YOUR TASK
Filter the entries below, keeping only lines with "Purview".

<<<<

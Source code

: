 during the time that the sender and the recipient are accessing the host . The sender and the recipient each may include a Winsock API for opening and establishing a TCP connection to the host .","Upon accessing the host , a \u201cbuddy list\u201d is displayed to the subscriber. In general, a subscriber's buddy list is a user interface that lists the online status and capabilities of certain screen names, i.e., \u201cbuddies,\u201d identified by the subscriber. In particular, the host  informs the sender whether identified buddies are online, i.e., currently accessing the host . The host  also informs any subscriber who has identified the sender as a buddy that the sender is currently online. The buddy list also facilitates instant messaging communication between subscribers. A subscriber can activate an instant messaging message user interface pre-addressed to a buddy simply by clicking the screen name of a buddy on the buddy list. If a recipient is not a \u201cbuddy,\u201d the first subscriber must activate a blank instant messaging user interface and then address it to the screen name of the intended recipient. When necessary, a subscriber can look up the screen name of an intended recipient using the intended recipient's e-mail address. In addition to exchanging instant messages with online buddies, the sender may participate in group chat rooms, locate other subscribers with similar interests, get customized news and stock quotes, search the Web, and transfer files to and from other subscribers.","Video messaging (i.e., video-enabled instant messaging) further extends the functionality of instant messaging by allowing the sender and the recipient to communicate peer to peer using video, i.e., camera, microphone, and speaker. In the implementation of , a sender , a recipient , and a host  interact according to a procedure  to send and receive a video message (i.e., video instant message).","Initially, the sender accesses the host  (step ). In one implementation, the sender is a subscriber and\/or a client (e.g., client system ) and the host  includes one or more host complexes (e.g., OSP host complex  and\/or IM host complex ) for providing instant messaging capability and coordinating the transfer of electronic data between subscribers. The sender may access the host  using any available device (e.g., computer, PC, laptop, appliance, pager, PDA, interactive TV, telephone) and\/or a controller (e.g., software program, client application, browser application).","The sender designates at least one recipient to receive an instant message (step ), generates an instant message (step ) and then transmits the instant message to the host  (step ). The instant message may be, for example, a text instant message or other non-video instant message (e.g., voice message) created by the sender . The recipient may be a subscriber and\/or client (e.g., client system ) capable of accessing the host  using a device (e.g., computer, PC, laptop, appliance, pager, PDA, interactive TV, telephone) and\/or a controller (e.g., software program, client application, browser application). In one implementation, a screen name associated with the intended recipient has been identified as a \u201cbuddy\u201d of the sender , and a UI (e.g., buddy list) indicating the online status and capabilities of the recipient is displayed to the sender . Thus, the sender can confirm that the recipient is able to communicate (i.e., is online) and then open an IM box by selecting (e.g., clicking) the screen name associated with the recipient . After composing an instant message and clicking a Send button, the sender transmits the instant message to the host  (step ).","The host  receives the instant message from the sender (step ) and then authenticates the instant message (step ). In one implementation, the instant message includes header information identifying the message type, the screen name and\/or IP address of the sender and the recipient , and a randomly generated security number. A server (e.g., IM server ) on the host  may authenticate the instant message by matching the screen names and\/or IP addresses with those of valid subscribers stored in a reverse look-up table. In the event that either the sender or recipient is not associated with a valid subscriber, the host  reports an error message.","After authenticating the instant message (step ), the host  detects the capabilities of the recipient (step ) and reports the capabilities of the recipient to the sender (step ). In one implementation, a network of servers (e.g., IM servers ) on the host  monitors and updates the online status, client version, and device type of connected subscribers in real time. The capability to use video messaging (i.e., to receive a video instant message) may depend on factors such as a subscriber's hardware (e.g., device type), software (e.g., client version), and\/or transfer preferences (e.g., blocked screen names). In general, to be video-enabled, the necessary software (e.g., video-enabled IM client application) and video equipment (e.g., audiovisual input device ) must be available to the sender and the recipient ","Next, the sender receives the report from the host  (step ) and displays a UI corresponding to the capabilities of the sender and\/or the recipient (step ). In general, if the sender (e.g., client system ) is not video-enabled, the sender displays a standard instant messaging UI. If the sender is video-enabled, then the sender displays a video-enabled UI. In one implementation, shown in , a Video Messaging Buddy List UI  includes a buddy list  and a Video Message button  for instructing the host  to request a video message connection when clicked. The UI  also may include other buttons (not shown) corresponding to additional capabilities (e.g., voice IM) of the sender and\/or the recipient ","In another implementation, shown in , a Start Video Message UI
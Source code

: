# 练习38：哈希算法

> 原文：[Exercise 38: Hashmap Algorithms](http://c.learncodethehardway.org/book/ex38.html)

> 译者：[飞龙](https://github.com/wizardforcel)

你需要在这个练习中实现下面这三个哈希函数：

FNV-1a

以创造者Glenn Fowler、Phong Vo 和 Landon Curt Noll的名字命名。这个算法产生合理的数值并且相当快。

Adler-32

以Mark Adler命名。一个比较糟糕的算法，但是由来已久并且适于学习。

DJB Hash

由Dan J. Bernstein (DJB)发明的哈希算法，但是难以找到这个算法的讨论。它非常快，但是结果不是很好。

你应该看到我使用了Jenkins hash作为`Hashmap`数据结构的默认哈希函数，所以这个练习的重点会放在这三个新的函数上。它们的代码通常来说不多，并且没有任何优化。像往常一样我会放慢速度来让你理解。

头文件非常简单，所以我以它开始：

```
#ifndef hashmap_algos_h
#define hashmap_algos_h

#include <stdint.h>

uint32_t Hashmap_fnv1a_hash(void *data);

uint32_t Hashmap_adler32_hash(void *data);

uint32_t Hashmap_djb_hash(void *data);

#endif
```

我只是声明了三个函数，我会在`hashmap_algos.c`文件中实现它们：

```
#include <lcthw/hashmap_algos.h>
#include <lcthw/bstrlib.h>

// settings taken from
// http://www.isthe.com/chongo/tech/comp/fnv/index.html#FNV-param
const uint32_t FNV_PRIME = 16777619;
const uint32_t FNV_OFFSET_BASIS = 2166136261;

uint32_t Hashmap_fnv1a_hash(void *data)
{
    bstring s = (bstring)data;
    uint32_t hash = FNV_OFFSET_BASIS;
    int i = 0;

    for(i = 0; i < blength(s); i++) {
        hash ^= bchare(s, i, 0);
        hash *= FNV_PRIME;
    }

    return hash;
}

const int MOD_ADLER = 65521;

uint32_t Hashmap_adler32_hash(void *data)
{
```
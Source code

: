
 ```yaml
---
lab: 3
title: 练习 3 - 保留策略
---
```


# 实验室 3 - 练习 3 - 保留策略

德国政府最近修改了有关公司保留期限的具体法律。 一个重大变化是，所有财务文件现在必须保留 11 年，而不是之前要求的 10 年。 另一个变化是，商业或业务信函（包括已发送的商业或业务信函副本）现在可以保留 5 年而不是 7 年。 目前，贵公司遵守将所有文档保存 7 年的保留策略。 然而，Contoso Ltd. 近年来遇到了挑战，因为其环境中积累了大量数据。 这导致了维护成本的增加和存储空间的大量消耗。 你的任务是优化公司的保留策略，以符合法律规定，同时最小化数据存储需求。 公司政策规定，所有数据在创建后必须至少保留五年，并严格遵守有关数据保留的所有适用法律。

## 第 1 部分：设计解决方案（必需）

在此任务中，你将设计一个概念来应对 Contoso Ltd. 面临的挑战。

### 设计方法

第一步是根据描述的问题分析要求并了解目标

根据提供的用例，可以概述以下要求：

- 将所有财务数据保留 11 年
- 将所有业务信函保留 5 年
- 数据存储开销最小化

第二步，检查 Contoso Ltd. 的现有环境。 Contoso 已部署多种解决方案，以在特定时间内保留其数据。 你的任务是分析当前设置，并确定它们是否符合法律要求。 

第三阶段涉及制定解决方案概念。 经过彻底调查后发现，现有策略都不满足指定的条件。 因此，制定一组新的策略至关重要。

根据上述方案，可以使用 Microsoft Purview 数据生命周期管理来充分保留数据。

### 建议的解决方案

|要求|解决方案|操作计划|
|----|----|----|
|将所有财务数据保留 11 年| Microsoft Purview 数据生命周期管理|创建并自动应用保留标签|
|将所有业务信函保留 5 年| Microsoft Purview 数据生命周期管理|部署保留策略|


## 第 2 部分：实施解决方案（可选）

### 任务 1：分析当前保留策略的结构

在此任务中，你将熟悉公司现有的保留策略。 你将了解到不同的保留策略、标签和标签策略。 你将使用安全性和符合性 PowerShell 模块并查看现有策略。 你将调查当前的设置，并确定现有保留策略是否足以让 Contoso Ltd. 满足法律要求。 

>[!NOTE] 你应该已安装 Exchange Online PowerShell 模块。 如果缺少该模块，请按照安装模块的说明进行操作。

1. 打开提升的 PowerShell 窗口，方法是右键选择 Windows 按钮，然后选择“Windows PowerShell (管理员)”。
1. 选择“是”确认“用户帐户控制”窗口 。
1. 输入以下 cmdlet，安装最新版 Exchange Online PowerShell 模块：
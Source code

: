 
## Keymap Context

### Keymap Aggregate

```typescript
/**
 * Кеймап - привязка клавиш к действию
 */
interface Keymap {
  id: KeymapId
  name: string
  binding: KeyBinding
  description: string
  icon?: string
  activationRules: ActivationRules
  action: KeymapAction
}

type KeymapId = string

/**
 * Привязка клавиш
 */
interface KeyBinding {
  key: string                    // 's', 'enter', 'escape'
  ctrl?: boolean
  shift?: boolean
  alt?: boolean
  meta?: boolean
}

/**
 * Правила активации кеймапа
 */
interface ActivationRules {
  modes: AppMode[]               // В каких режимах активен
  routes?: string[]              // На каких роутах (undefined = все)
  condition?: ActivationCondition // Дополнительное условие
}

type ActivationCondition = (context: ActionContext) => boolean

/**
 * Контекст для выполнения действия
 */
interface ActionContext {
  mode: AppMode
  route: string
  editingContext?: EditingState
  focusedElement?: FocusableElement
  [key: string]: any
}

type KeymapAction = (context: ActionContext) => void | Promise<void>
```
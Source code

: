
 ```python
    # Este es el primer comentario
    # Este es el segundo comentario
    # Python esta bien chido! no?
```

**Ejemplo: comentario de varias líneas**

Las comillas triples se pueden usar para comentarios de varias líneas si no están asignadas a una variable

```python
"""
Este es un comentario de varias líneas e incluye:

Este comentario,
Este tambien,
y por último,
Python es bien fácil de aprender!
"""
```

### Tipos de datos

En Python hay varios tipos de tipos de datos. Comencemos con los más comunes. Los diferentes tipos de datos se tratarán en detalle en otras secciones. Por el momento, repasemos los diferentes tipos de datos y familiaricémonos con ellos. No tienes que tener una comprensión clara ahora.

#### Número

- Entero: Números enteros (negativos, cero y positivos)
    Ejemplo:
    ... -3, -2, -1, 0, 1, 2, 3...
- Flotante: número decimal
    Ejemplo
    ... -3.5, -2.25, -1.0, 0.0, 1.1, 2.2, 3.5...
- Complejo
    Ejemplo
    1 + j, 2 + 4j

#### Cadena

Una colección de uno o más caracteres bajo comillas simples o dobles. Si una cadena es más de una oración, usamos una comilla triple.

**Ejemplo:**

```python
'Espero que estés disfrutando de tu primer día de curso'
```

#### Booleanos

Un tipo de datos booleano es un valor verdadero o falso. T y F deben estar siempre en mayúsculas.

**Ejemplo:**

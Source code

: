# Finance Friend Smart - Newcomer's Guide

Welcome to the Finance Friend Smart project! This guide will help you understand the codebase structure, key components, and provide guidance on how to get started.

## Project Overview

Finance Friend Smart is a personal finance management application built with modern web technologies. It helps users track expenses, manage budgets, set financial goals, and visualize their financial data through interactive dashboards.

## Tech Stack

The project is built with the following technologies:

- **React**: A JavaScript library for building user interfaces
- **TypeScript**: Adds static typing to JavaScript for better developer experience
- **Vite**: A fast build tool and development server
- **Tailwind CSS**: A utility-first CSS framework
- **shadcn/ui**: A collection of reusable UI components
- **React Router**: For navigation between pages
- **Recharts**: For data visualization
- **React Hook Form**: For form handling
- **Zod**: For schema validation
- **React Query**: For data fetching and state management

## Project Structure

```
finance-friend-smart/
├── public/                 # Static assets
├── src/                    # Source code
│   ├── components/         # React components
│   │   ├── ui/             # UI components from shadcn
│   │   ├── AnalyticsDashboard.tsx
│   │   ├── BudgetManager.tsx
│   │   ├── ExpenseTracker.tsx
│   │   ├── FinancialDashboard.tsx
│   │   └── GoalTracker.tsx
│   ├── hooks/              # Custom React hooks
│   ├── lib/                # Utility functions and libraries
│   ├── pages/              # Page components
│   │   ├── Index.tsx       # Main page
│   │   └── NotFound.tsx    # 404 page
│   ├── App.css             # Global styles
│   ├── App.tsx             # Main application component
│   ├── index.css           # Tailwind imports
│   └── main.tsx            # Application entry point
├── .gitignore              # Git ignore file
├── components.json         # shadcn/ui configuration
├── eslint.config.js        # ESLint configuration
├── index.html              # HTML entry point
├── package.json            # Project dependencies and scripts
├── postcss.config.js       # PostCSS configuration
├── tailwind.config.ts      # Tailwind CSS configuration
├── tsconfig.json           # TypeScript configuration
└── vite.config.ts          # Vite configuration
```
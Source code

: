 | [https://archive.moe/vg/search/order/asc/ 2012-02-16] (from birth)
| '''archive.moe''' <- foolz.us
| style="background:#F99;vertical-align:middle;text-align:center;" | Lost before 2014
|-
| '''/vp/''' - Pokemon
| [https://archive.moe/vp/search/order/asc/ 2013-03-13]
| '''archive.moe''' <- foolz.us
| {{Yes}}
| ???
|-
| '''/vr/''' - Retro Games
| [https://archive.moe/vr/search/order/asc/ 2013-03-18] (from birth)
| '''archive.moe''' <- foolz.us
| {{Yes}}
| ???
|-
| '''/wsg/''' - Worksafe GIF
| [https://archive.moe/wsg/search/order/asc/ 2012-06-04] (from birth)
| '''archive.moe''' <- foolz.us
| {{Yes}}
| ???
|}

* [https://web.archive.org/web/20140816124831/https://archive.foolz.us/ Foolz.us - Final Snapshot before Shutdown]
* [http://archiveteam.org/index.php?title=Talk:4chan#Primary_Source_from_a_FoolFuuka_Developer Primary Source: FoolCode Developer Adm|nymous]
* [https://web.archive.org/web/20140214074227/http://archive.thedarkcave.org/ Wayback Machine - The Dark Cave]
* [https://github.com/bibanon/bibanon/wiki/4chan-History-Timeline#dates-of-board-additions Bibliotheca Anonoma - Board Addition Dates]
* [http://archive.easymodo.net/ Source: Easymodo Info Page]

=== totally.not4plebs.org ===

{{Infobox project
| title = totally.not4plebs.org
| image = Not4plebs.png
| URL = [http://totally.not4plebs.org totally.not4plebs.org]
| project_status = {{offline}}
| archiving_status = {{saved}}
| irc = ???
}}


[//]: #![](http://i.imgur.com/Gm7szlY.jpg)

>>>>

ANSWER BOX
根据上述方案，可以使用 Microsoft Purview 数据生命周期管理来充分保留数据。
|将所有财务数据保留 11 年| Microsoft Purview 数据生命周期管理|创建并自动应用保留标签|
|将所有业务信函保留 5 年| Microsoft Purview 数据生命周期管理|部署保留策略|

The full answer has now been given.